The difficulty of the defendant’s 'situation, in my opinion, is that he was a mere stranger to the plaintiff at the time he bought. Between them there were neither relations of trust or confidence, as those between debtor and creditor, mortgagor and mortgagee. Hence plaintiff was under no obligation to keep down the taxes for the benefit of the tax purchaser and his vendee; particularly in view of the fact that the purchaser had assumed those very taxes as a part of the price he was to pay.

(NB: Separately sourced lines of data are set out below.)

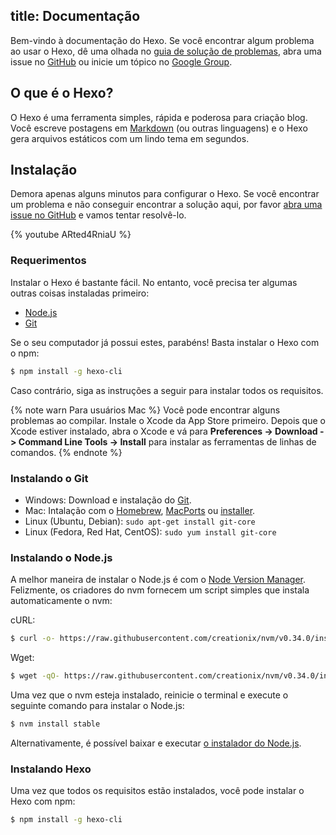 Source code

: title: Documentação
---

Bem-vindo à documentação do Hexo. Se você encontrar algum problema ao usar o Hexo, dê uma olhada no  [guia de solução de problemas](troubleshooting.html), abra uma issue no [GitHub](https://github.com/hexojs/hexo/issues) ou inicie um tópico no [Google Group](https://groups.google.com/group/hexo).

## O que é o Hexo?

O Hexo é uma ferramenta simples, rápida e poderosa para criação blog. Você escreve postagens em [Markdown](http://daringfireball.net/projects/markdown/) (ou outras linguagens) e o Hexo gera arquivos estáticos com um lindo tema em segundos.

## Instalação

Demora apenas alguns minutos para configurar o Hexo. Se você encontrar um problema e não conseguir encontrar a solução aqui, por favor [abra uma issue no GitHub](https://github.com/hexojs/hexo/issues) e vamos tentar resolvê-lo.

{% youtube ARted4RniaU %}

### Requerimentos

Instalar o Hexo é bastante fácil. No entanto, você precisa ter algumas outras coisas instaladas primeiro:

- [Node.js](http://nodejs.org/)
- [Git](http://git-scm.com/)

Se o seu computador já possui estes, parabéns! Basta instalar o Hexo com o npm:

``` bash
$ npm install -g hexo-cli
```

Caso contrário, siga as instruções a seguir para instalar todos os requisitos.

{% note warn Para usuários Mac %}
Você pode encontrar alguns problemas ao compilar. Instale o Xcode da App Store primeiro. Depois que o Xcode estiver instalado, abra o Xcode e vá para **Preferences -> Download -> Command Line Tools -> Install** para instalar as ferramentas de linhas de comandos.
{% endnote %}

### Instalando o Git

- Windows: Download e instalação do [Git](https://git-scm.com/download/win).
- Mac: Intalação com o [Homebrew](http://mxcl.github.com/homebrew/), [MacPorts](http://www.macports.org/) ou [installer](http://sourceforge.net/projects/git-osx-installer/).
- Linux (Ubuntu, Debian): `sudo apt-get install git-core`
- Linux (Fedora, Red Hat, CentOS): `sudo yum install git-core`

### Instalando o Node.js

A melhor maneira de instalar o Node.js é com o [Node Version Manager](https://github.com/creationix/nvm).
Felizmente, os criadores do nvm fornecem um script simples que instala automaticamente o nvm:

cURL:

``` bash
$ curl -o- https://raw.githubusercontent.com/creationix/nvm/v0.34.0/install.sh | bash
```

Wget:

``` bash
$ wget -qO- https://raw.githubusercontent.com/creationix/nvm/v0.34.0/install.sh | bash
```

Uma vez que o nvm esteja instalado, reinicie o terminal e execute o seguinte comando para instalar o Node.js:

``` bash
$ nvm install stable
```

Alternativamente, é possível baixar e executar [o instalador do Node.js](http://nodejs.org/).

### Instalando Hexo

Uma vez que todos os requisitos estão instalados, você pode instalar o Hexo com npm:

``` bash
$ npm install -g hexo-cli
```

For these reasons I concur.

Mr. Justice Breaux dissents.

Application nor Rehearing.

The court has had under careful consideration the application for the rehearing in this case. There is but one issue, at least in this sense, i. e., that determined against the purchaser on the character of his title acquired at the tax sale, renders wholly unnecessary any notice of other issues. The court is not to be, therefore, understood as dealing with the provisions of law, so largely discussed, of the right of the owner to redeem. The controlling question is, the character of the title passed to the purchaser at the tax sale under the Act No. 82 of 1884. If the tax purchaser obtained no title under that act he is without interest to contest the relinquishment of the right of the State by permitting the owner to redeem. The construction of this act of 1884, as to the title of the tax-sale purchaser, received the fullest consideration in the Martinez case, not presenting, it is true, the phase of controversy in this case. The decision in this ease was not reached without the fullest consideration of the bearing of that decision, with all the qualifications suggested by the v ried form of this litigation, and not without the appreciation of the argu*928ment advanced in the original brief, and those filed on ihe rehearing. It was the conclusion of the court that the reasoning of the court in the Martinez case controlled the decision here. We adhere to the decision in this case, and refuse the rehearing.